My Next Bad Guy: Al Kitchen

I will admit that I am fond of the bad characters I create. Actually, I see them as flawed people who do reckless and sometimes hurtful things, and because of that they become major players in my books. That’s the case for Al Kitchen, one of the protagonists in my next book, The Sacred Dog, which is out Dec. 27.

The Sacred Dog takes place in my favorite go-to setting, that is, the hill towns of Western Massachusetts, where I’ve lived a good portion of my life, twice. It’s a thriller centered on bad blood between two men, Al Kitchen and Frank Hooker. Frank owns The Sacred Dog, the only bar in this dinky town that caters to the locals. Frank blames Al for the death of his brother, Wes. Al was in the crash that killed his best buddy, but not at the wheel — a fact Frank won’t accept. Let me say nothing good is going to come from this feud.

Al didn’t have it easy growing up. He lost both parents when he was young and was brought up by his grandparents. Pops was a drunk and an abuser. The one good thing he did for Al was to teach him how to hit a baseball, but even that didn’t work out for him. His grandmother, who he calls Ma, is Al’s ally. When Pops got violent, she would give Al a look that would send him hiding in one of the junked cars his grandfather had stashed in their backyard. 

Other than his grandmother, the only person who meant anything to Al was Wes. If there was trouble in town, the two of them were in it together. Now Al goes it alone.

Al’s not welcome at The Dog, as the locals call it, but after his grandmother interceded, he gets to have two beers. Frank figures it’s better to keep his eye on somebody he doesn’t trust or like. Al, of course, resents it. 

The resentment builds, especially after the arrival of Frank’s ex-wife. There’s a dark secret between Al and Verona that has the potential to create a larger and perhaps a violent rift between the two men.

Is the character of Al Kitchen based on anyone real? No. Like all of the others, he came from somewhere in my brain. That’s true of the other so-called bad guys. Sometimes I let them redeem themselves like the Beaumont brothers in my Isabel Long Mystery Series. Other times I let them just go to hell. I’ll let you decide about Al Kitchen.

Here’s an excerpt from the book. In this scene, Al sits with a bottle of booze in the grandstand of a country fair to watch a truck pull. At this event, drivers try to see how much weight their trucks can pull.

The truck getting ready to roll was called Road Hog, the words stenciled in black on its red paint. The names of the guy’s sponsors were printed all over the vehicle. The face of a monstrous, angry pig was painted on its hood. The announcer, a woman with a smooth, round voice, called the driver’s name over the public address system, and he revved its engine in response, sending a fresh sample of exhaust through the stands. The grandstand’s metal roof above his head amplified the sound, overwhelming every other at the fair and cutting through Al’s ears like a chainsaw. He squeezed the bottle of Jim Beam between his legs as he covered his ears.

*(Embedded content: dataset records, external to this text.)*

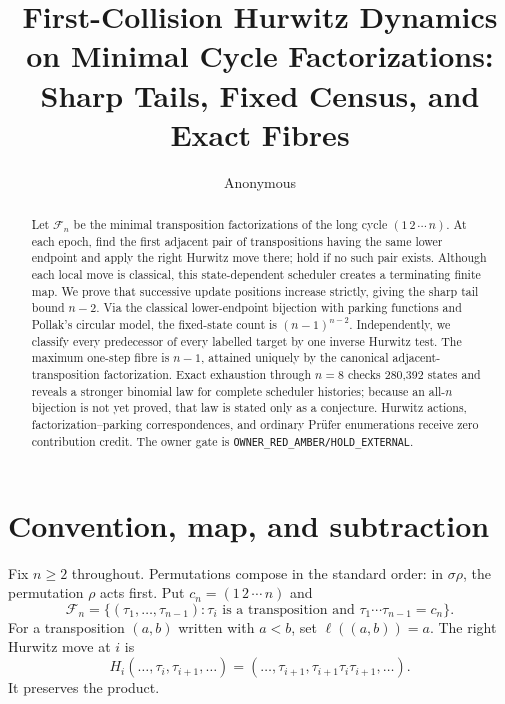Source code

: \documentclass[a4paper,10pt]{amsart}
\title[First-collision Hurwitz dynamics]{First-Collision Hurwitz Dynamics on
Minimal Cycle Factorizations: Sharp Tails, Fixed Census, and Exact Fibres}
\author{Anonymous}
\date{}
\theoremstyle{remark}
\newcommand{\Fcal}{\mathcal F}
\begin{document}
\begin{abstract}
Let $\mathcal F_n$ be the minimal transposition factorizations of the long
cycle $(1\,2\,\cdots\,n)$.  At each epoch, find the first adjacent pair of
transpositions having the same lower endpoint and apply the right Hurwitz
move there; hold if no such pair exists.  Although each local move is
classical, this state-dependent scheduler creates a terminating finite map.
We prove that successive update positions increase strictly, giving the
sharp tail bound $n-2$.  Via the classical lower-endpoint bijection with
parking functions and Pollak's circular model, the fixed-state count is
$(n-1)^{n-2}$.  Independently, we classify every predecessor of every
labelled target by one inverse Hurwitz test.  The maximum one-step fibre is
$n-1$, attained uniquely by the canonical adjacent-transposition
factorization.  Exact exhaustion through $n=8$ checks 280,392 states and
reveals a stronger binomial law for complete scheduler histories; because an
all-$n$ bijection is not yet proved, that law is stated only as a conjecture.
Hurwitz actions, factorization--parking correspondences, and ordinary
Pr\"ufer enumerations receive zero contribution credit.  The owner gate is
\texttt{OWNER\_RED\_AMBER/HOLD\_EXTERNAL}.
\end{abstract}

\maketitle

\section{Convention, map, and subtraction}

Fix $n\ge2$ throughout.
Permutations compose in the standard order: in $\sigma\rho$, the permutation
$\rho$ acts first.  Put $c_n=(1\,2\,\cdots\,n)$ and
\begin{equation}\label{eq:carrier}
 \Fcal_n=\{(\tau_1,\ldots,\tau_{n-1}):
 \tau_i\text{ is a transposition and }\tau_1\cdots\tau_{n-1}=c_n\}.
\end{equation}
For a transposition $(a,b)$ written with $a<b$, set $\ell((a,b))=a$.
The right Hurwitz move at $i$ is
\begin{equation}\label{eq:hurwitz}
 H_i(\ldots,\tau_i,\tau_{i+1},\ldots)
 =(\ldots,\tau_{i+1},\tau_{i+1}\tau_i\tau_{i+1},\ldots).
\end{equation}
It preserves the product.
\end{document}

Al thought Road Hog looked promising, but it only dragged the sled a couple of yards before it conked out and smoke poured from beneath the hood. Road Hog’s fans gave up a collective moan in the rows below Al, and a sweet, young thing in tight, black jeans stood up while biting her red, painted nails. A couple of guys ran to the truck, but they were helpless to fix the engine’s problem, so they waved for a tow.

The woman’s voice came over the P.A. system. “Sorry, Lou. Looks like that’s all for tonight.”

Al laughed at the man’s failure.

The pull had a delay while Road Hog was towed from the track and another vehicle, a black Chevy named Fast Food, took its place. Two boys raked the track’s surface to rub out the tire tracks from Road Hog. If Al were to get into truck pulling, he’d fix up the Mustang in the junkyard behind Ma’s house. Hell, he could have his pick of the junks back there, but he favored the Mustang, which had been his first car. He’d call it Big Stud or something like that, so people would know right away it was his. He’d paint the Mustang black and purple. He’d put in the most powerful engine and rev it to get everybody’s attention. 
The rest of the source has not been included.